WHAT TO DO: Give the data again exactly as written, without any of its pictures.

RECORDS TO USE:
= = = = = = =

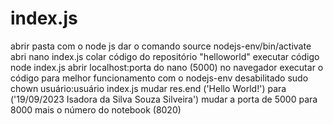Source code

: # index.js
abrir pasta com o node js
dar o comando source nodejs-env/bin/activate
abri nano index.js
colar código do repositório "helloworld"
executar código node index.js
abrir localhost:porta do nano (5000) no navegador
executar o código para melhor funcionamento com o nodejs-env desabilitado
sudo chown usuário:usuário index.js 
mudar res.end ('Hello World!') para ('19/09/2023 Isadora da Silva Souza Silveira')
mudar a porta de 5000 para 8000 mais o número do notebook (8020)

= = = = = = =

SOLUTION FOR THIS PROBLEM:
Source code

: # index.js
abrir pasta com o node js
dar o comando source nodejs-env/bin/activate
abri nano index.js
colar código do repositório "helloworld"
executar código node index.js
abrir localhost:porta do nano (5000) no navegador
executar o código para melhor funcionamento com o nodejs-env desabilitado
sudo chown usuário:usuário index.js 
mudar res.end ('Hello World!') para ('19/09/2023 Isadora da Silva Souza Silveira')
mudar a porta de 5000 para 8000 mais o número do notebook (8020)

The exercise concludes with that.